--- Data to use Enclosed Below ---

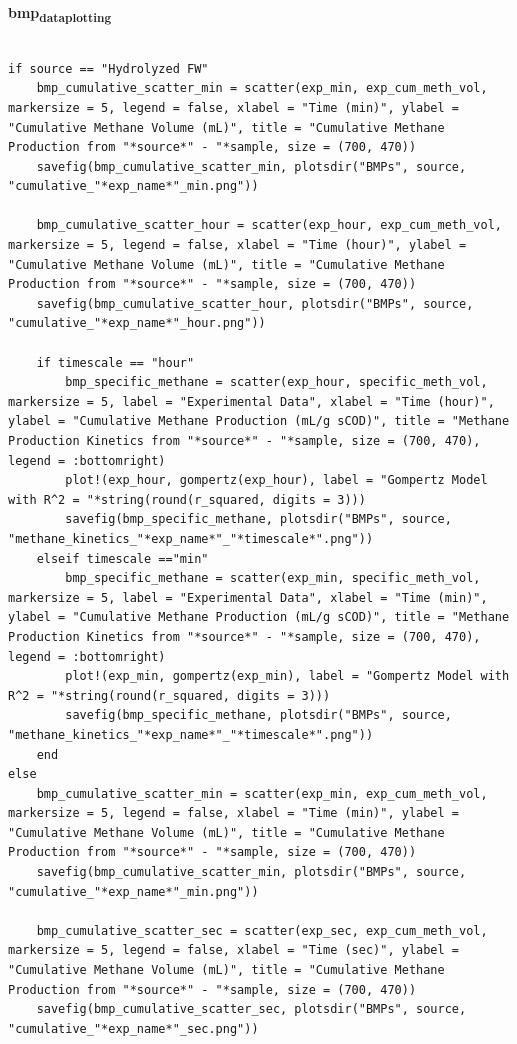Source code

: \documentclass[11pt]{article}
\begin{document}
\textbf{bmp\textsubscript{data}\textsubscript{plotting}}
\begin{verbatim}

if source == "Hydrolyzed FW"
    bmp_cumulative_scatter_min = scatter(exp_min, exp_cum_meth_vol, markersize = 5, legend = false, xlabel = "Time (min)", ylabel = "Cumulative Methane Volume (mL)", title = "Cumulative Methane Production from "*source*" - "*sample, size = (700, 470))
    savefig(bmp_cumulative_scatter_min, plotsdir("BMPs", source, "cumulative_"*exp_name*"_min.png"))

    bmp_cumulative_scatter_hour = scatter(exp_hour, exp_cum_meth_vol, markersize = 5, legend = false, xlabel = "Time (hour)", ylabel = "Cumulative Methane Volume (mL)", title = "Cumulative Methane Production from "*source*" - "*sample, size = (700, 470))
    savefig(bmp_cumulative_scatter_hour, plotsdir("BMPs", source, "cumulative_"*exp_name*"_hour.png"))

    if timescale == "hour"
        bmp_specific_methane = scatter(exp_hour, specific_meth_vol, markersize = 5, label = "Experimental Data", xlabel = "Time (hour)", ylabel = "Cumulative Methane Production (mL/g sCOD)", title = "Methane Production Kinetics from "*source*" - "*sample, size = (700, 470), legend = :bottomright)
        plot!(exp_hour, gompertz(exp_hour), label = "Gompertz Model with R^2 = "*string(round(r_squared, digits = 3)))
        savefig(bmp_specific_methane, plotsdir("BMPs", source, "methane_kinetics_"*exp_name*"_"*timescale*".png"))
    elseif timescale =="min" 
        bmp_specific_methane = scatter(exp_min, specific_meth_vol, markersize = 5, label = "Experimental Data", xlabel = "Time (min)", ylabel = "Cumulative Methane Production (mL/g sCOD)", title = "Methane Production Kinetics from "*source*" - "*sample, size = (700, 470), legend = :bottomright)
        plot!(exp_min, gompertz(exp_min), label = "Gompertz Model with R^2 = "*string(round(r_squared, digits = 3)))
        savefig(bmp_specific_methane, plotsdir("BMPs", source, "methane_kinetics_"*exp_name*"_"*timescale*".png"))
    end
else
    bmp_cumulative_scatter_min = scatter(exp_min, exp_cum_meth_vol, markersize = 5, legend = false, xlabel = "Time (min)", ylabel = "Cumulative Methane Volume (mL)", title = "Cumulative Methane Production from "*source*" - "*sample, size = (700, 470))
    savefig(bmp_cumulative_scatter_min, plotsdir("BMPs", source, "cumulative_"*exp_name*"_min.png"))

    bmp_cumulative_scatter_sec = scatter(exp_sec, exp_cum_meth_vol, markersize = 5, legend = false, xlabel = "Time (sec)", ylabel = "Cumulative Methane Volume (mL)", title = "Cumulative Methane Production from "*source*" - "*sample, size = (700, 470))
    savefig(bmp_cumulative_scatter_sec, plotsdir("BMPs", source, "cumulative_"*exp_name*"_sec.png"))


\end{verbatim}
\end{document}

--- End of Enclosed Data to use ---

Activity – Where does "gompertz" appear in the records above? Copy each line that holds it.

Response to the exercise –
        plot!(exp_hour, gompertz(exp_hour), label = "Gompertz Model with R^2 = "*string(round(r_squared, digits = 3)))
        plot!(exp_min, gompertz(exp_min), label = "Gompertz Model with R^2 = "*string(round(r_squared, digits = 3)))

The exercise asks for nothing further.